Dataset items
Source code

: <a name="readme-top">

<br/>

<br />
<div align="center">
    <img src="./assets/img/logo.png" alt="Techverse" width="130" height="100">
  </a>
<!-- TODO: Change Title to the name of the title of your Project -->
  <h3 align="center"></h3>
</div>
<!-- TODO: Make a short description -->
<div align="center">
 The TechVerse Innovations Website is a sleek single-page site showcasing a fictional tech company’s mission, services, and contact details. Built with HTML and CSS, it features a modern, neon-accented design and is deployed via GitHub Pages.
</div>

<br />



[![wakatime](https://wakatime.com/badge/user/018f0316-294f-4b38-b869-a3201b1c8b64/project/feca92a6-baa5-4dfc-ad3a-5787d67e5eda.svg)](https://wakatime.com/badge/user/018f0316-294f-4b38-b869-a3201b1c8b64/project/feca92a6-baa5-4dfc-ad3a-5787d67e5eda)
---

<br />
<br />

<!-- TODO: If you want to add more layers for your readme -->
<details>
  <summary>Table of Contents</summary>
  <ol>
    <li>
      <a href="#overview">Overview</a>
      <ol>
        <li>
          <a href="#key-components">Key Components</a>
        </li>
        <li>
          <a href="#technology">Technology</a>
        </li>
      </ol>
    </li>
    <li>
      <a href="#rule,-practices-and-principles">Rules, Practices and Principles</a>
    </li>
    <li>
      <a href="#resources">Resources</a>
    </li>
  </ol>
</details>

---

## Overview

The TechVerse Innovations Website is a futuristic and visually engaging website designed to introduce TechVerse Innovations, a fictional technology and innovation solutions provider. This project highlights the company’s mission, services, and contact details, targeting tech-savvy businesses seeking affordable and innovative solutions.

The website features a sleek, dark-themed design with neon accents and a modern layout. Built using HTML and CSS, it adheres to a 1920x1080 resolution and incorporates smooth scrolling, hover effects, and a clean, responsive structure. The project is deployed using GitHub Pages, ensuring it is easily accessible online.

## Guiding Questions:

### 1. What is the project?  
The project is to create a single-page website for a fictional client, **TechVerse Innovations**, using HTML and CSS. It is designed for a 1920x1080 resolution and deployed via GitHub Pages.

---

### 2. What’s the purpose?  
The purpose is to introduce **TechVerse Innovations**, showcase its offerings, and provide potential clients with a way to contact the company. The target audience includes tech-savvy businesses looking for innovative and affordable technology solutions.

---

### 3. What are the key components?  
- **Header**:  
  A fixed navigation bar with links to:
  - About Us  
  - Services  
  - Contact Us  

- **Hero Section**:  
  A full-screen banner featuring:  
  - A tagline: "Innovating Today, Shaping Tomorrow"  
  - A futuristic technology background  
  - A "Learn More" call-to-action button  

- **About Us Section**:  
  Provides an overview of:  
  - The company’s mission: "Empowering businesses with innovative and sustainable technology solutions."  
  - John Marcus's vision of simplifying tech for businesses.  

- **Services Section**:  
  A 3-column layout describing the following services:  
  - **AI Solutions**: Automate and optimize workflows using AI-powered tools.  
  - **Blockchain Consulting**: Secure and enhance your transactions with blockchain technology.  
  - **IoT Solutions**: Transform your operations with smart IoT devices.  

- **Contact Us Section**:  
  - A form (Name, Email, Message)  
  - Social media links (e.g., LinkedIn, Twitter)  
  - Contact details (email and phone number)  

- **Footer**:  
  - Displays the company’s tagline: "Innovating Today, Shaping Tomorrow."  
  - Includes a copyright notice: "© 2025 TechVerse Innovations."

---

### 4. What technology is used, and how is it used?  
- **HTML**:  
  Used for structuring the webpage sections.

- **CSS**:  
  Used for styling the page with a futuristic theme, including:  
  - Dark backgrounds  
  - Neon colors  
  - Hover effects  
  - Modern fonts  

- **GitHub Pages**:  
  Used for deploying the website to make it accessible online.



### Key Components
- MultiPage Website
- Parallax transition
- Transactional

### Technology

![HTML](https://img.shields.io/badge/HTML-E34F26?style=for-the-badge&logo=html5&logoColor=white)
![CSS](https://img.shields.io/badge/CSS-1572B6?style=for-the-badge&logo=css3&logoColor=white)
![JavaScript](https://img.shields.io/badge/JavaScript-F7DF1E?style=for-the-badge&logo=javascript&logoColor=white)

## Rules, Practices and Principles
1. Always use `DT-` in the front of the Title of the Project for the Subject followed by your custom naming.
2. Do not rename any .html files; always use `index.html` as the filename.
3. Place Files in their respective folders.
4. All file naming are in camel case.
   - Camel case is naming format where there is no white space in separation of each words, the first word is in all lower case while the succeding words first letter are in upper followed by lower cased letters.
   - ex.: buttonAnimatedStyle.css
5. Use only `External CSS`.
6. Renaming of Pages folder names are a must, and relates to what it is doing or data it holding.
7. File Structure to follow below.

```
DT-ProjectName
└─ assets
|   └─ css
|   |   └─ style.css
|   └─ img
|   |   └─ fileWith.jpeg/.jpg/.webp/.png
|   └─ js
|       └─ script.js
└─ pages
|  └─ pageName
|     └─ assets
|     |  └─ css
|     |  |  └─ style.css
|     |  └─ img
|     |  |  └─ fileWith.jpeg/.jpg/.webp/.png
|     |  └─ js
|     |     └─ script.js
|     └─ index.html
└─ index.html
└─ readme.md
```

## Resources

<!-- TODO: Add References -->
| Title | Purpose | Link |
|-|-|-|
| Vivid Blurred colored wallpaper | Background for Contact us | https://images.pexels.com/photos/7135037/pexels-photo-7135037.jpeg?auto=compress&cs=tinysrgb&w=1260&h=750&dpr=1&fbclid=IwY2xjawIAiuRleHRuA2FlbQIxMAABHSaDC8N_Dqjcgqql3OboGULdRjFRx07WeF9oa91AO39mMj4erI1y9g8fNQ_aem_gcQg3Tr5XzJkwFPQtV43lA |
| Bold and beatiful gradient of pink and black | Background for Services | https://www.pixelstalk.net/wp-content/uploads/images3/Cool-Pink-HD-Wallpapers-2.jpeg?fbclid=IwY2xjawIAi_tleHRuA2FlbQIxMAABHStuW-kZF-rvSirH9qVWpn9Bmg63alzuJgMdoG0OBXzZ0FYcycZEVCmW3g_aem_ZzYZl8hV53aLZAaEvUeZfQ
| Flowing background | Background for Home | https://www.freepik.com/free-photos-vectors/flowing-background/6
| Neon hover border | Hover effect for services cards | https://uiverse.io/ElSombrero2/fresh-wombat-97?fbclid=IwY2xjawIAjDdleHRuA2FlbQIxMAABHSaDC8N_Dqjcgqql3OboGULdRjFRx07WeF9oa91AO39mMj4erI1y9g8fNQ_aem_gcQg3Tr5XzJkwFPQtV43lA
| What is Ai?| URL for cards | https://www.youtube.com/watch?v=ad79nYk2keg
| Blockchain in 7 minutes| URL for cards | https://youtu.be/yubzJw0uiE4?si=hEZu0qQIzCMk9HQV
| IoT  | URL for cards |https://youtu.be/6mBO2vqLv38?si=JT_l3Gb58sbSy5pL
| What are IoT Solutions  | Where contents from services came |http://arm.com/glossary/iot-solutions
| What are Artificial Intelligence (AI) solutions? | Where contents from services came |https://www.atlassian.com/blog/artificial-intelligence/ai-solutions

:: Problem description ::
From the entries above, print the lines beginning at the one with "- **Blockchain Consulting**: Secure" and stopping after the one with "### Technology", exactly as written and with nothing else.

:: Reply to the exercise ::
  - **Blockchain Consulting**: Secure and enhance your transactions with blockchain technology.  
  - **IoT Solutions**: Transform your operations with smart IoT devices.  

- **Contact Us Section**:  
  - A form (Name, Email, Message)  
  - Social media links (e.g., LinkedIn, Twitter)  
  - Contact details (email and phone number)  

- **Footer**:  
  - Displays the company’s tagline: "Innovating Today, Shaping Tomorrow."  
  - Includes a copyright notice: "© 2025 TechVerse Innovations."

---

### 4. What technology is used, and how is it used?  
- **HTML**:  
  Used for structuring the webpage sections.

- **CSS**:  
  Used for styling the page with a futuristic theme, including:  
  - Dark backgrounds  
  - Neon colors  
  - Hover effects  
  - Modern fonts  

- **GitHub Pages**:  
  Used for deploying the website to make it accessible online.



### Key Components
- MultiPage Website
- Parallax transition
- Transactional

### Technology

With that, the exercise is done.